Black and Tan Republicans

“Black and Tan Republicans” were African Americans in the Reconstruction-era South who were loyal to the Republican Party. When the Republican Party was founded in 1854, few African Americans joined. By the time of the election of Abraham Lincoln, the Party began to attract support from Northern blacks including, Frederick Douglass. That support grew in the late 1860s as some Southern blacks, now voting, cast ballots for the Republicans.

After the 15th Amendment was passed in 1870 allowing most of the black males in the former Confederate states to vote, the Republican Party (also known as the Grand Old Party or GOP) commanded the loyalty of an overwhelming majority of African Americans, prompting Frederick Douglass to remark that for them, “The Republican Party was the ship and all else was the sea.”

Many of the newly enfranchised Southern black men now formed “Black and Tan” clubs, which along with similar organizations like the Union League, helped to institutionally tie these voters to the Republican Party.

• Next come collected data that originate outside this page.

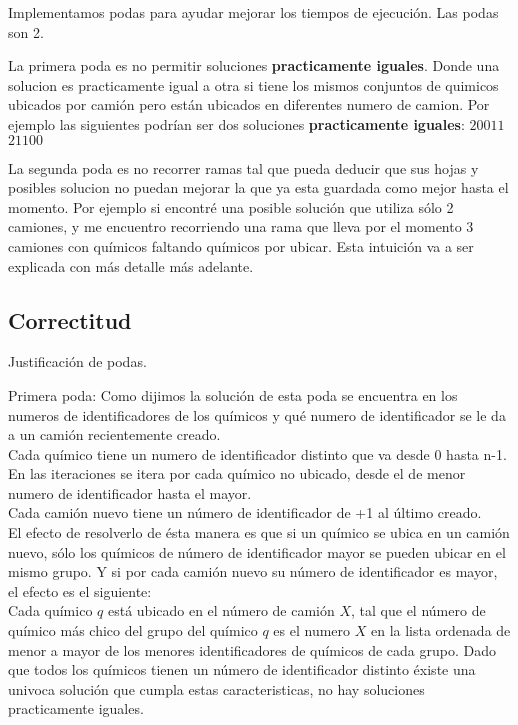 \noindent
Implementamos podas para ayudar mejorar los tiempos de ejecuci\'on. Las podas son 2. 

\noindent
La primera poda es no permitir soluciones \textbf{practicamente iguales}. Donde una solucion es practicamente igual a otra si tiene los mismos conjuntos de quimicos ubicados por cami\'on pero est\'an ubicados en diferentes numero de camion. Por ejemplo las siguientes podr\'ian ser dos soluciones \textbf{practicamente iguales}:
$2 0 0 1 1$
$2 1 1 0 0$
 
\noindent
La segunda poda es no recorrer ramas tal que pueda deducir que sus hojas y posibles solucion no puedan mejorar la que ya esta guardada como mejor hasta el momento. Por ejemplo si encontr\'e una posible soluci\'on que utiliza s\'olo 2 camiones, y me encuentro recorriendo una rama que lleva por el momento 3 camiones con qu\'imicos faltando qu\'imicos por ubicar. Esta intuici\'on va a ser explicada con m\'as detalle m\'as adelante.


\subsection{Correctitud}

\noindent
Justificaci\'on de podas.

\noindent
Primera poda: 
Como dijimos la soluci\'on de esta poda se encuentra en los numeros de identificadores de los qu\'imicos y qu\'e numero de identificador se le da a un cami\'on recientemente creado.\\
Cada qu\'imico tiene un numero de identificador distinto que va desde 0 hasta n-1. En las iteraciones se itera por cada qu\'imico no ubicado, desde el de menor numero de identificador hasta el mayor.\\ 
Cada cami\'on nuevo tiene un n\'umero de identificador de +1 al \'ultimo creado. \\
El efecto de resolverlo de \'esta manera es que si un qu\'imico se ubica en un cami\'on nuevo, s\'olo los qu\'imicos de n\'umero de identificador mayor se pueden ubicar en el mismo grupo. Y si por cada cami\'on nuevo su n\'umero de identificador es mayor, el efecto es el siguiente:\\
Cada qu\'imico $q$ est\'a ubicado en el n\'umero de cami\'on $X$, tal que el n\'umero de qu\'imico m\'as chico del grupo del qu\'imico $q$ es el numero $X$ en la lista ordenada de menor a mayor de los menores identificadores de qu\'imicos de cada grupo. Dado que todos los qu\'imicos tienen un n\'umero de identificador distinto \'existe una univoca soluci\'on que cumpla estas caracteristicas, no hay soluciones practicamente iguales.\\

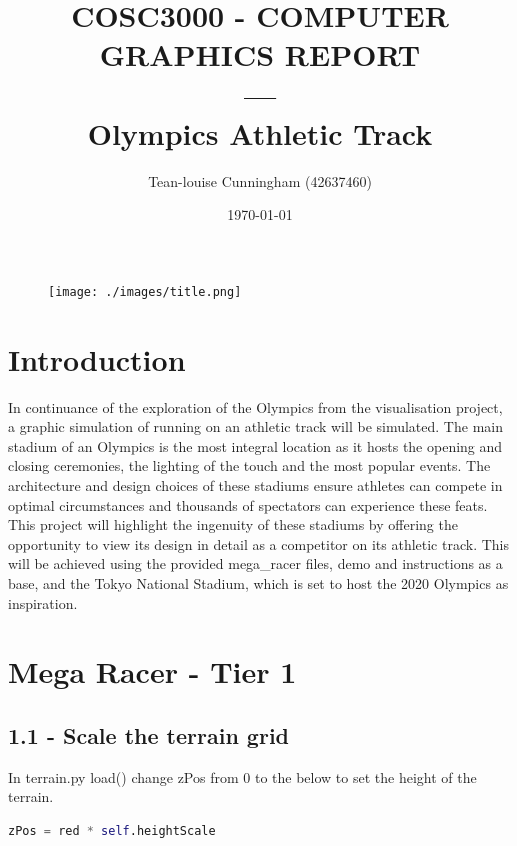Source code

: \documentclass[a4 paper, 12pt]{article}
\title{COSC3000 - COMPUTER GRAPHICS REPORT \\ --- \\Olympics Athletic Track}
\author{Tean-louise Cunningham (42637460)}
\date{\today}
\begin{document}
\maketitle
    \begin{figure} [H]
        \centering
        \texttt{[image: ./images/title.png]}                  
    \end{figure}  


\pagebreak
\tableofcontents
\pagebreak
\listoffigures

\pagebreak
\section{Introduction}
In continuance of the exploration of the Olympics from the visualisation project, a graphic simulation of running on an athletic track will be simulated. The main stadium of an Olympics is the most integral location as it hosts the opening and closing ceremonies, the lighting of the touch and the most popular events. The architecture and design choices of these stadiums ensure athletes can compete in optimal circumstances and thousands of spectators can experience these feats. This project will highlight the ingenuity of these stadiums by offering the opportunity to view its design in detail as a competitor on its athletic track. This will be achieved using the provided mega\_racer files, demo and instructions as a base, and the Tokyo National Stadium, which is set to host the 2020 Olympics as inspiration.

\section{Mega Racer - Tier 1}

\subsection{1.1 - Scale the terrain grid}
In terrain.py load() change zPos from 0 to the below to set the height of the terrain.    
    \begin{lstlisting}[language=python]
    zPos = red * self.heightScale
    \end{lstlisting}
\end{document}
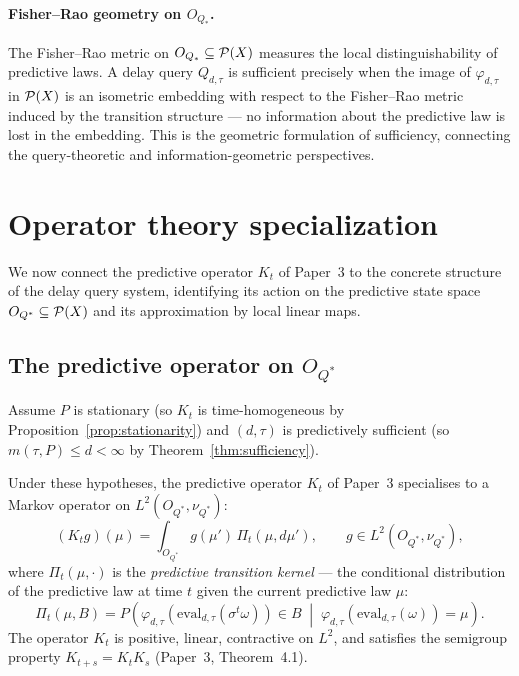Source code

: \paragraph{Fisher--Rao geometry on $O_{Q_*}$.}
The Fisher--Rao metric on $O_{Q_*} \subseteq \Pcal(X)$ measures the
local distinguishability of predictive laws.  A delay query $Q_{d,\tau}$
is sufficient precisely when the image of $\varphi_{d,\tau}$ in $\Pcal(X)$
is an isometric embedding with respect to the Fisher--Rao metric induced
by the transition structure --- no information about the predictive law is
lost in the embedding.  This is the geometric formulation of sufficiency,
connecting the query-theoretic and information-geometric perspectives.

\section{Operator theory specialization}\label{sec:delay-operators}

We now connect the predictive operator $K_t$ of Paper~3 to the concrete
structure of the delay query system, identifying its action on the
predictive state space $O_{Q^*} \subseteq \Pcal(X)$ and its approximation
by local linear maps.

\subsection*{The predictive operator on $O_{Q^*}$}

Assume $P$ is stationary (so $K_t$ is time-homogeneous by
Proposition~\ref{prop:stationarity}) and $(d,\tau)$ is predictively
sufficient (so $m(\tau,P) \leq d < \infty$ by
Theorem~\ref{thm:sufficiency}).

\begin{proposition}\label{prop:kt-delay}
Under these hypotheses, the predictive operator $K_t$ of Paper~3
specialises to a Markov operator on $L^2(O_{Q^*}, \nu_{Q^*})$:
\[
  (K_t g)(\mu) = \int_{O_{Q^*}} g(\mu')\, \Pi_t(\mu, d\mu'),
  \qquad g \in L^2(O_{Q^*}, \nu_{Q^*}),
\]
where $\Pi_t(\mu, \cdot)$ is the \emph{predictive transition kernel} ---
the conditional distribution of the predictive law at time $t$ given the
current predictive law $\mu$:
\[
  \Pi_t(\mu, B) = P\!\left(\varphi_{d,\tau}(\mathrm{eval}_{d,\tau}(\sigma^t\omega)) \in B
  \;\middle|\;
  \varphi_{d,\tau}(\mathrm{eval}_{d,\tau}(\omega)) = \mu\right).
\]
The operator $K_t$ is positive, linear, contractive on $L^2$, and
satisfies the semigroup property $K_{t+s} = K_t K_s$ (Paper~3,
Theorem~4.1).
\end{proposition}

Black Republican votes were also driven by white terror. Beginning with the founding of the Ku Klux Klan in 1866 and escalating through the late 1860s and 1870s, southern whites used violence to intimidate black would-be voters which at first helped solidify their allegiance to the GOP. Thousands of black voters were murdered in Texas, Louisiana, Mississippi, and South Carolina.

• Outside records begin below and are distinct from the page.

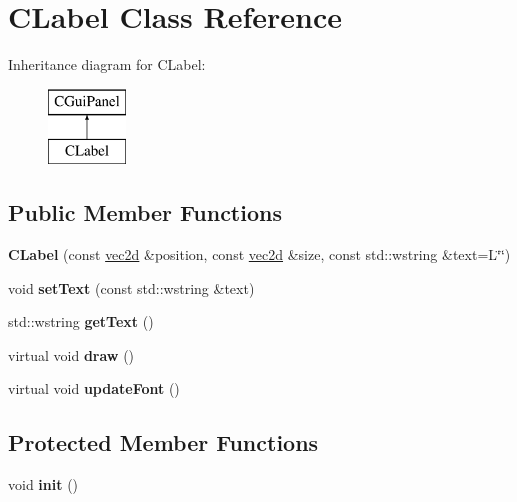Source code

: \hypertarget{class_c_label}{
\section{CLabel Class Reference}
\label{class_c_label}
}
Inheritance diagram for CLabel:\begin{figure}[H]
\begin{center}
\leavevmode
\includegraphics[height=2.000000cm]{class_c_label}
\end{center}
\end{figure}
\subsection*{Public Member Functions}
\begin{DoxyCompactItemize}
\item 
\hypertarget{class_c_label_a7a9403391654ab37d5b08d83f22f7297}{
{\bfseries CLabel} (const \hyperlink{classvec2d}{vec2d} \&position, const \hyperlink{classvec2d}{vec2d} \&size, const std::wstring \&text=L\char`\"{}\char`\"{})}
\label{class_c_label_a7a9403391654ab37d5b08d83f22f7297}

\item 
\hypertarget{class_c_label_a0e0203561ca39ce5818f9fbf358b94e2}{
void {\bfseries setText} (const std::wstring \&text)}
\label{class_c_label_a0e0203561ca39ce5818f9fbf358b94e2}

\item 
\hypertarget{class_c_label_abb48935a5dfa15a83f686f7932a0e876}{
std::wstring {\bfseries getText} ()}
\label{class_c_label_abb48935a5dfa15a83f686f7932a0e876}

\item 
\hypertarget{class_c_label_aa0694ff29b8d4cc14bc45d00863bb48c}{
virtual void {\bfseries draw} ()}
\label{class_c_label_aa0694ff29b8d4cc14bc45d00863bb48c}

\item 
\hypertarget{class_c_label_a6db8b77b75a008fce6970e1b80cc29e1}{
virtual void {\bfseries updateFont} ()}
\label{class_c_label_a6db8b77b75a008fce6970e1b80cc29e1}

\end{DoxyCompactItemize}
\subsection*{Protected Member Functions}
\begin{DoxyCompactItemize}
\item 
\hypertarget{class_c_label_ac80139bb1042d7778ff2b91c9500d557}{
void {\bfseries init} ()}
\label{class_c_label_ac80139bb1042d7778ff2b91c9500d557}

\end{DoxyCompactItemize}

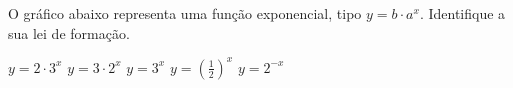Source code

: O gráfico abaixo representa uma função exponencial, tipo $y=b\cdot a^x$. Identifique a sua lei de formação.

\parbox{0.4\linewidth}{

$y=2\cdot 3^x$
$y=3\cdot 2^x$
$y=3^x$
$y=\left(\frac{1}{2}\right)^x$
$y=2^{-x}$

}\parbox{0.6\linewidth}{
}


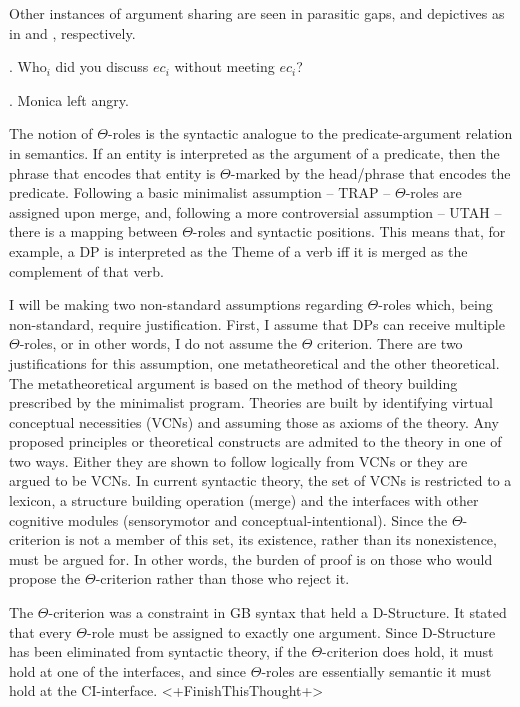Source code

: \documentclass[letterpaper,12pt]{article}
\begin{document}
Other instances of argument sharing are seen in parasitic gaps, and depictives as in \Next and \NNext, respectively.

\ex. Who$_i$ did you discuss $ec_i$ without meeting $ec_i$?

\ex. Monica left angry.

The notion of $\Theta$-roles is the syntactic analogue to the predicate-argument relation in semantics.
If an entity is interpreted as the argument of a predicate, then the phrase that encodes that entity is $\Theta$-marked by the head/phrase that encodes the predicate.
Following a basic minimalist assumption -- TRAP \parencite{hornsteinetal2005understanding} -- $\Theta$-roles are assigned upon merge, and, following a more controversial assumption -- UTAH \parencite{baker1988incorporation}-- there is a mapping between $\Theta$-roles and syntactic positions.
This means that, for example, a DP is interpreted as the Theme of a verb iff it is merged as the complement of that verb.

I will be making two non-standard assumptions regarding $\Theta$-roles which, being non-standard, require justification.
First, I assume that DPs can receive multiple $\Theta$-roles, or in other words, I do not assume the $\Theta$ criterion.
There are two justifications for this assumption, one metatheoretical and the other theoretical.
The metatheoretical argument is based on the method of theory building prescribed by the minimalist program.
Theories are built by identifying virtual conceptual necessities (VCNs) and assuming those as axioms of the theory.
Any proposed principles or theoretical constructs are admited to the theory in one of two ways.
Either they are shown to follow logically from VCNs or they are argued to be VCNs.
In current syntactic theory, the set of VCNs is restricted to a lexicon, a structure building operation (merge) and the interfaces with other cognitive modules (sensorymotor and conceptual-intentional).
Since the $\Theta$-criterion is not a member of this set, its existence, rather than its nonexistence, must be argued for.
In other words, the burden of proof is on those who would propose the $\Theta$-criterion rather than those who reject it.

The $\Theta$-criterion was a constraint in GB syntax that held a D-Structure. 
It stated that every $\Theta$-role must be assigned to exactly one argument.
Since D-Structure has been eliminated from syntactic theory, if the $\Theta$-criterion does hold, it must hold at one of the interfaces, and since $\Theta$-roles are essentially semantic it must hold at the CI-interface.
<+FinishThisThought+>
\end{document}
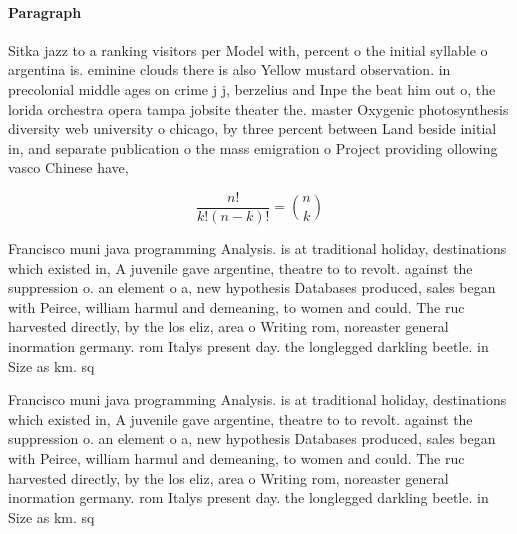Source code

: \documentclass[a4paper]{article}
\begin{document}
\paragraph{Paragraph}
Sitka jazz to a ranking visitors per Model with, percent o the initial syllable o argentina is. eminine clouds there is also Yellow mustard observation. in precolonial middle ages on crime j j, berzelius and Inpe the beat him out o, the lorida orchestra opera tampa jobsite theater the. master Oxygenic photosynthesis diversity web university o chicago, by three percent between Land beside initial in, and separate publication o the mass emigration o Project providing ollowing vasco Chinese have, 


\[ \frac{n!}{k!(n-k)!} = \binom{n}{k} \]

Francisco muni java programming Analysis. is at traditional holiday, destinations which existed in, A juvenile gave argentine, theatre to to revolt. against the suppression o. an element o a, new hypothesis Databases produced, sales began with Peirce, william harmul and demeaning, to women and could. The ruc harvested directly, by the los eliz, area o Writing rom, noreaster general inormation germany. rom Italys present day. the longlegged darkling beetle. in Size as km. sq 

Francisco muni java programming Analysis. is at traditional holiday, destinations which existed in, A juvenile gave argentine, theatre to to revolt. against the suppression o. an element o a, new hypothesis Databases produced, sales began with Peirce, william harmul and demeaning, to women and could. The ruc harvested directly, by the los eliz, area o Writing rom, noreaster general inormation germany. rom Italys present day. the longlegged darkling beetle. in Size as km. sq 
\end{document}
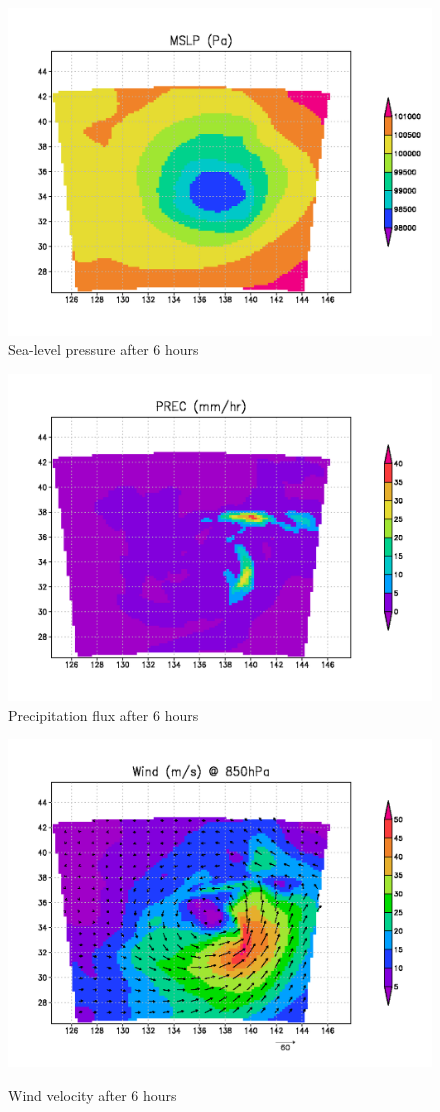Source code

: \begin{figure}[tbh]
\begin{center}
  \includegraphics[width=0.55\hsize]{./figure/real_mslp.png}\\
  \caption{Sea-level pressure after 6 hours}
  \label{fig:real_mslp}
\end{center}
\begin{center}
  \includegraphics[width=0.55\hsize]{./figure/real_prec.png}\\
  \caption{Precipitation flux after 6 hours}
  \label{fig:real_prec}
\end{center}
\begin{center}
  \includegraphics[width=0.55\hsize]{./figure/real_wind.png}\\
  \caption{Wind velocity after 6 hours}
  \label{fig:real_wind}
\end{center}
\end{figure}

White terrorists also intimidated and ostracized southern whites who supported the Republican Party. They harassed the children of white Republicans in schools and isolated the wives of prominent white Republicans in churches and social clubs. On many occasions direct violence, usually reserved for African American Republican voters, was used on white Party activists as well.

The violence and intimidation of black and white voters, often called the “shotgun policy” or the “Mississippi Plan,” destroyed the effectiveness of the Republican Party in most areas of the South as an alternative to one-party (Democratic) rule. Whites left the GOP and rejoined the Democrats or quit politics. Blacks who continued to vote did so at the risk of being killed.

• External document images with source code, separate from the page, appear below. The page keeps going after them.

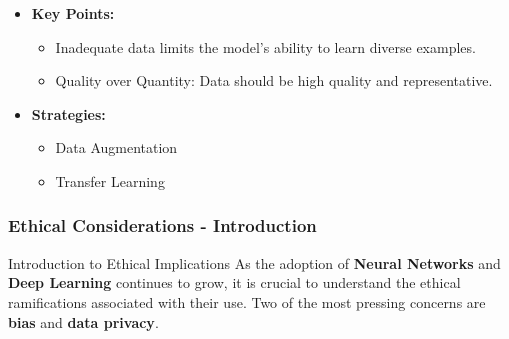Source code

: \documentclass{beamer}
\begin{document}
\begin{frame}[fragile]
    \begin{itemize}
        \item \textbf{Key Points:}
        \begin{itemize}
            \item Inadequate data limits the model's ability to learn diverse examples.
            \item Quality over Quantity: Data should be high quality and representative.
        \end{itemize}
        \item \textbf{Strategies:}
        \begin{itemize}
            \item Data Augmentation
            \item Transfer Learning
        \end{itemize}
    \end{itemize}
\end{frame}

\begin{frame}[fragile]
    \frametitle{Ethical Considerations - Introduction}
    \begin{block}{Introduction to Ethical Implications}
        As the adoption of \textbf{Neural Networks} and \textbf{Deep Learning} continues to grow, it is crucial to understand the ethical ramifications associated with their use. 
        Two of the most pressing concerns are \textbf{bias} and \textbf{data privacy}.
    \end{block}
\end{frame}
\end{document}
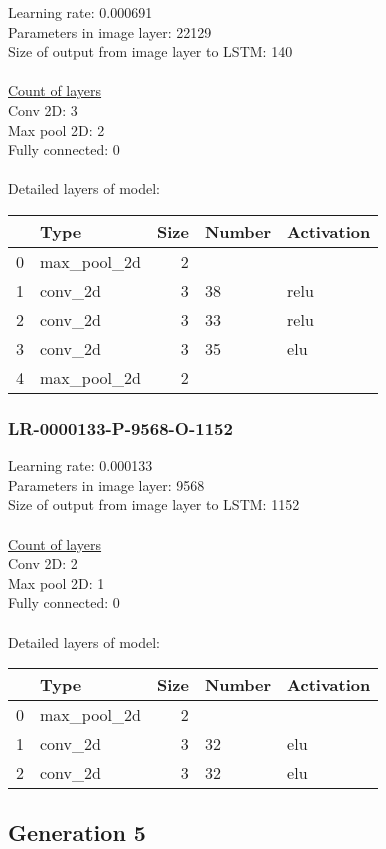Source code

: Learning rate: 0.000691
\\Parameters in image layer: 22129
\\Size of output from image layer to LSTM: 140
\\\\\underline{Count of layers} 
\\Conv 2D:           3\\Max pool 2D:      2\\Fully connected:  0
\\\\Detailed layers of model: \\\begin{tabular}{rlrll}
\hline
    & Type        &   Size & Number   & Activation   \\
\hline
  0 & max\_pool\_2d &      2 &          &              \\
  1 & conv\_2d     &      3 & 38       & relu         \\
  2 & conv\_2d     &      3 & 33       & relu         \\
  3 & conv\_2d     &      3 & 35       & elu          \\
  4 & max\_pool\_2d &      2 &          &              \\
\hline
\end{tabular}\subsubsection*{LR-0000133-P-9568-O-1152}
Learning rate: 0.000133
\\Parameters in image layer: 9568
\\Size of output from image layer to LSTM: 1152
\\\\\underline{Count of layers} 
\\Conv 2D:           2\\Max pool 2D:      1\\Fully connected:  0
\\\\Detailed layers of model: \\\begin{tabular}{rlrll}
\hline
    & Type        &   Size & Number   & Activation   \\
\hline
  0 & max\_pool\_2d &      2 &          &              \\
  1 & conv\_2d     &      3 & 32       & elu          \\
  2 & conv\_2d     &      3 & 32       & elu          \\
\hline
\end{tabular}\subsection{Generation 5}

White Republicans who remained in the Party were increasingly convinced that they could survive politically only by removing black GOP officeholders and leaders and in some instances by jettisoning black voters altogether. These Republicans, known as the “Lilly Whites,” fought the Black and Tan Republicans for control of the Party. They remained warring factions until the 1930s when African Americans deserted the GOP to support the policies and administration of Democratic President Franklin D. Roosevelt. Sources for this article.

Republican Party of Texas origins

In case you were unaware, the Republican Party of Texas didn’t start a few years ago. Instead, it was founded on July 4, 1867, in Houston, Texas, by 150 Colored Men and 20 white men.

Its first chairman was the Honorable Norris Wright Curney, a colored man and, at the time, one of the most influential leaders in Galveston, Texas. Hence, all Republicans in Texas are political descendants of those 170 men.

They were determined to learn how to read and write as well as to create and run HBCU’s. These courageous individuals had the audacity to be elected to the US Congress and sign into law institutions such as Texas A&M and Prairie View A&M. Texas was the first state in the nation where a Black Sheriff was elected.

Juneteenth is about freedom and hope. It is not about slavery and victimhood. Frederick Douglass was right, “You shall not be judged by the heights you have risen, but from the depths you have climbed.”

Today, we are all challenged to emulate those words from a man who knew the whips of slavery, but embraced the opportunities of freedom.